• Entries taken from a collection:
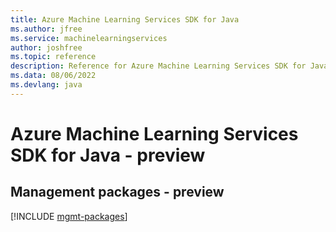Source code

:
 ```yaml
---
title: Azure Machine Learning Services SDK for Java
ms.author: jfree
ms.service: machinelearningservices
author: joshfree
ms.topic: reference
description: Reference for Azure Machine Learning Services SDK for Java
ms.data: 08/06/2022
ms.devlang: java
---
```

# Azure Machine Learning Services SDK for Java - preview

## Management packages - preview
[!INCLUDE [mgmt-packages](machine-learning-services-mgmt-index.md)]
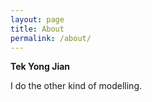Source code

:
 ```yaml
---
layout: page
title: About
permalink: /about/
---
```


**Tek Yong Jian**

I do the other kind of modelling.

[jekyll-organization]: https://github.com/yjtek
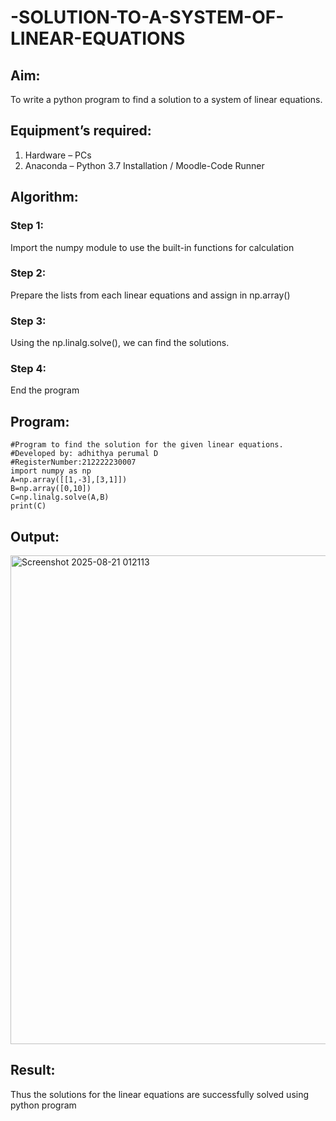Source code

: # -SOLUTION-TO-A-SYSTEM-OF-LINEAR-EQUATIONS
## Aim:
To write a python program to find a solution to a system of linear equations.
## Equipment’s required:
1. 	Hardware – PCs
2. 	Anaconda – Python 3.7 Installation / Moodle-Code Runner
## Algorithm:
### Step 1: 
Import the numpy module to use the built-in functions for calculation
### Step 2: 
Prepare the lists from each linear equations and assign in np.array()
### Step 3: 
Using the np.linalg.solve(), we can find the solutions.
### Step 4: 
End the program
## Program:
```
#Program to find the solution for the given linear equations.
#Developed by: adhithya perumal D
#RegisterNumber:212222230007
import numpy as np
A=np.array([[1,-3],[3,1]])
B=np.array([0,10])
C=np.linalg.solve(A,B)
print(C)
```
## Output:
<img width="1299" height="782" alt="Screenshot 2025-08-21 012113" src="https://github.com/user-attachments/assets/7af9f226-eda8-4cb9-b1e6-0285f8ad7fd2" />

## Result: 
Thus the solutions for the linear equations are successfully solved using python program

• Task details: Please show all lines from the entries that contain the word "find".

• Solution for this exercise:
To write a python program to find a solution to a system of linear equations.
Using the np.linalg.solve(), we can find the solutions.
#Program to find the solution for the given linear equations.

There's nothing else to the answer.